:: Task requirements ::
From the entries below, transcribe exactly the lines between the line holding "1. [Overview](#overview)" and the line holding "## Contents <a", inclusive; skip all other lines.

Content starts

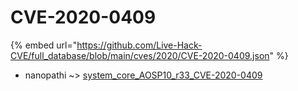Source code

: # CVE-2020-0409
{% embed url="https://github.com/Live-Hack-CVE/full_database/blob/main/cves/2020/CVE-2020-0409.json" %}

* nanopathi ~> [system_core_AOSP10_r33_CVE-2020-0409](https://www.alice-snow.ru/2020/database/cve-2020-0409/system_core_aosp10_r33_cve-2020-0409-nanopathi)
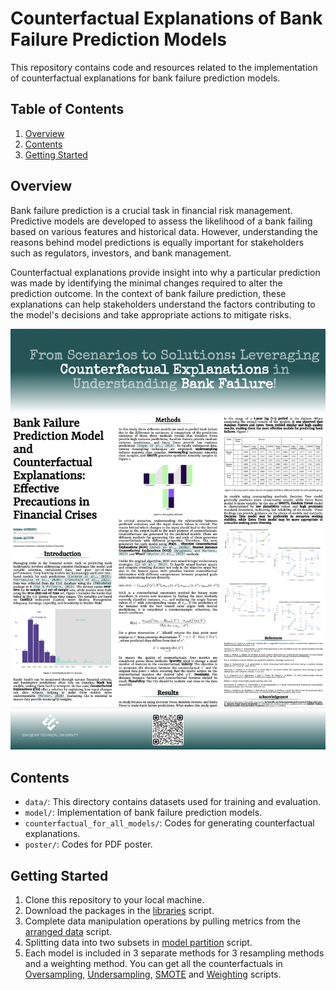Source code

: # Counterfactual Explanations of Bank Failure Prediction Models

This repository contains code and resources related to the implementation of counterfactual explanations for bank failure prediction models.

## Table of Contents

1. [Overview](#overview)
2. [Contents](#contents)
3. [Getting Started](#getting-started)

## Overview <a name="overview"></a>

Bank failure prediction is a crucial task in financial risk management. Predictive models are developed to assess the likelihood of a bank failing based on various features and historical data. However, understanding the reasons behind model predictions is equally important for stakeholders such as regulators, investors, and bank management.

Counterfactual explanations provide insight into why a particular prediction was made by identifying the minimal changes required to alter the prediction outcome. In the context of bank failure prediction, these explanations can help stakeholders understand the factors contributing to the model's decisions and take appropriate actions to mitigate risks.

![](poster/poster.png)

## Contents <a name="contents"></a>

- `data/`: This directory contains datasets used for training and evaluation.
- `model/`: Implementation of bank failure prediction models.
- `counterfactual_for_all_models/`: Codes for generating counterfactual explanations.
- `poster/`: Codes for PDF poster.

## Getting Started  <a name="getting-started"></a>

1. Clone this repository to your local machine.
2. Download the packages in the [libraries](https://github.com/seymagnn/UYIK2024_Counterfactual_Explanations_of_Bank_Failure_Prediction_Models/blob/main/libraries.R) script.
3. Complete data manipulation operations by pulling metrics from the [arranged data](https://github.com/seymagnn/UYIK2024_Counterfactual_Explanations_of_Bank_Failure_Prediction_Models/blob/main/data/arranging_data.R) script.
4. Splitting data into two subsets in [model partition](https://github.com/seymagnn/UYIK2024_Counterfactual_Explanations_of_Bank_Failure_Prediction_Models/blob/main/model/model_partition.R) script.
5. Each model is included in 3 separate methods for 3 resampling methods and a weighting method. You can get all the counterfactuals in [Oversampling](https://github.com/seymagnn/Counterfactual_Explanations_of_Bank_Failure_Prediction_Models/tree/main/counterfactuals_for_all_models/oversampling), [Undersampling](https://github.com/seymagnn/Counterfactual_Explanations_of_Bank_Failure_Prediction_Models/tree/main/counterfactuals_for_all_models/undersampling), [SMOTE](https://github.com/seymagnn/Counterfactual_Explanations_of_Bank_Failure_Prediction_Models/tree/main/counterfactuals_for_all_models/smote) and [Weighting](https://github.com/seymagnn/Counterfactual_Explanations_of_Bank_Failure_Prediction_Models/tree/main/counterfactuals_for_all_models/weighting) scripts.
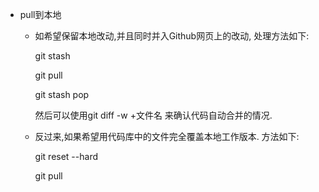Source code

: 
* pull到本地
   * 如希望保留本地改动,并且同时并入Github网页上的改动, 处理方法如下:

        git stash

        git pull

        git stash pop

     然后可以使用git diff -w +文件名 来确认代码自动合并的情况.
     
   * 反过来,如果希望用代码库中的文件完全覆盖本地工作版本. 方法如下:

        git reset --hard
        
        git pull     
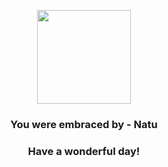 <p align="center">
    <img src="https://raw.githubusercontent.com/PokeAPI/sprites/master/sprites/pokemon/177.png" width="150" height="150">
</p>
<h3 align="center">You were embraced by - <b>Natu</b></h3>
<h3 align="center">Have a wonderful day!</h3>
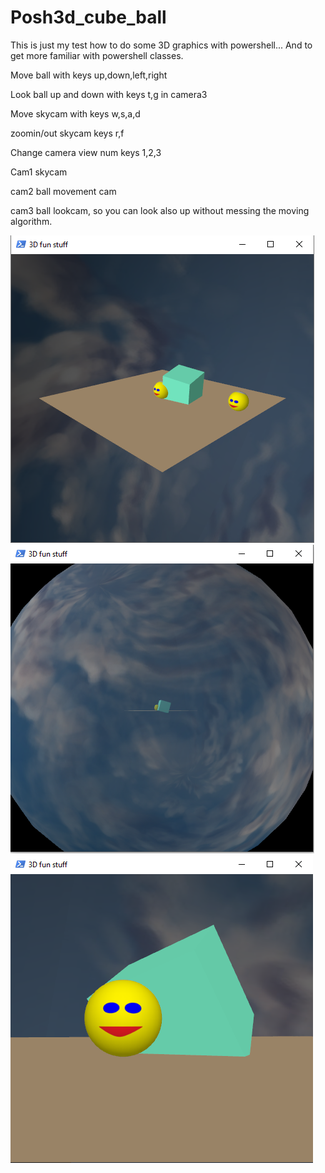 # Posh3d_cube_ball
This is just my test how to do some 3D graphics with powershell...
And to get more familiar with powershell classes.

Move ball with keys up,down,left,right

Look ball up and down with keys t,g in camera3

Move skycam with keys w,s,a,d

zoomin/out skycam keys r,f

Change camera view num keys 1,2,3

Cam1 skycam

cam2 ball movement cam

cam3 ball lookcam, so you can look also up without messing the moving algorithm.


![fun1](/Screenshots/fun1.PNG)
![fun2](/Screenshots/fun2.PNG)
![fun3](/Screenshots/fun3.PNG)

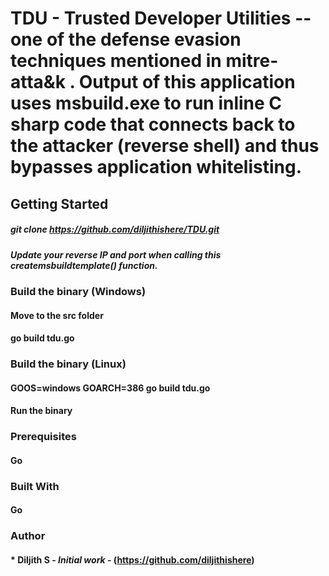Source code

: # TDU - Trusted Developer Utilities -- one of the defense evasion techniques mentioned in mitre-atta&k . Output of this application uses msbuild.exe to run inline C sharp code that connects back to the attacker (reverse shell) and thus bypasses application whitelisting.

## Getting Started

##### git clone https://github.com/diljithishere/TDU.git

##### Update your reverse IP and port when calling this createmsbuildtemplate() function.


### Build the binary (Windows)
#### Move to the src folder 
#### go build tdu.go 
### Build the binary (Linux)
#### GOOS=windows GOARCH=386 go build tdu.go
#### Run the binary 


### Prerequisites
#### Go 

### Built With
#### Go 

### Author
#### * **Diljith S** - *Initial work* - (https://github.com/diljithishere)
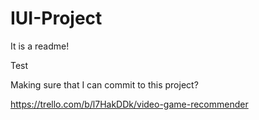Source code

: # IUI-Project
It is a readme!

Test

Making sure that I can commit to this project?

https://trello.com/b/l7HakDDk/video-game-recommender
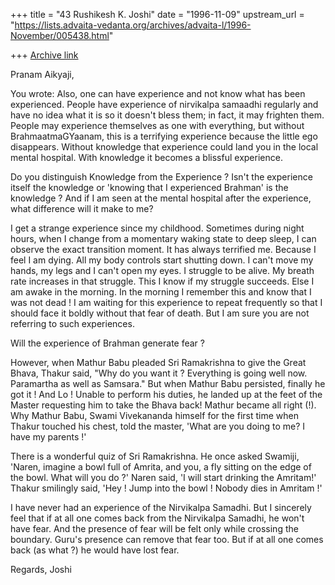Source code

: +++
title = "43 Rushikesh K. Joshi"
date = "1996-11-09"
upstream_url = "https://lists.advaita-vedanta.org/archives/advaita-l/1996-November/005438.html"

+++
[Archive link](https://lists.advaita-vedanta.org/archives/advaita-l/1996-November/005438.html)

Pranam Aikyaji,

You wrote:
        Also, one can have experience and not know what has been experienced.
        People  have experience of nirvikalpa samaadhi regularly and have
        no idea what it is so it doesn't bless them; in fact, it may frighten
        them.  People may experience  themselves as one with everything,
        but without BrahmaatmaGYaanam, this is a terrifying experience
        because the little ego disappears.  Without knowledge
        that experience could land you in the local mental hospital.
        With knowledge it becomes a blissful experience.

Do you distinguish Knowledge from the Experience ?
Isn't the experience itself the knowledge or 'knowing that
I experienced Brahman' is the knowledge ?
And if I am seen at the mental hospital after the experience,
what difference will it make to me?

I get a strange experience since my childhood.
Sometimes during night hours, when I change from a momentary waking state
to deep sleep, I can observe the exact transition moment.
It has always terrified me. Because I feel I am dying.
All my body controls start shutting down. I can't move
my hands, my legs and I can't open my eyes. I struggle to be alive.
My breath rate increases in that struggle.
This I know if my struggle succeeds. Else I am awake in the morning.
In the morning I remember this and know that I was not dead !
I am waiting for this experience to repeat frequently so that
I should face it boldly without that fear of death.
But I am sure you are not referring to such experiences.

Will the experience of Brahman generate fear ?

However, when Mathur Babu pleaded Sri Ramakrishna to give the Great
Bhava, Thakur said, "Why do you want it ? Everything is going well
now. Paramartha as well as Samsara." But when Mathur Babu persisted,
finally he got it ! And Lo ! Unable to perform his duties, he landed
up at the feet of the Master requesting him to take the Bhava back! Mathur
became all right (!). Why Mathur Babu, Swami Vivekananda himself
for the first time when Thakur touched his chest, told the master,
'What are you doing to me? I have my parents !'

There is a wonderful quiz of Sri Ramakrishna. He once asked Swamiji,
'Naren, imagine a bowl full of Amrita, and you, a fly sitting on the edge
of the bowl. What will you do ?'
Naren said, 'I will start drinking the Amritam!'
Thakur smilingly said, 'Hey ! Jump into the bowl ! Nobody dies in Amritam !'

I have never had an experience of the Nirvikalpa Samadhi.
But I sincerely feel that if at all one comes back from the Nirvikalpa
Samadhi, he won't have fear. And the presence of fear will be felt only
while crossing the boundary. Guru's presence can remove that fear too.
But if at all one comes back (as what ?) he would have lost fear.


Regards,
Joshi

Content ends

:: Response for this exercise ::
1. [Overview](#overview)
2. [Contents](#contents)
3. [Getting Started](#getting-started)

## Overview <a name="overview"></a>

Bank failure prediction is a crucial task in financial risk management. Predictive models are developed to assess the likelihood of a bank failing based on various features and historical data. However, understanding the reasons behind model predictions is equally important for stakeholders such as regulators, investors, and bank management.

Counterfactual explanations provide insight into why a particular prediction was made by identifying the minimal changes required to alter the prediction outcome. In the context of bank failure prediction, these explanations can help stakeholders understand the factors contributing to the model's decisions and take appropriate actions to mitigate risks.

![](poster/poster.png)

## Contents <a name="contents"></a>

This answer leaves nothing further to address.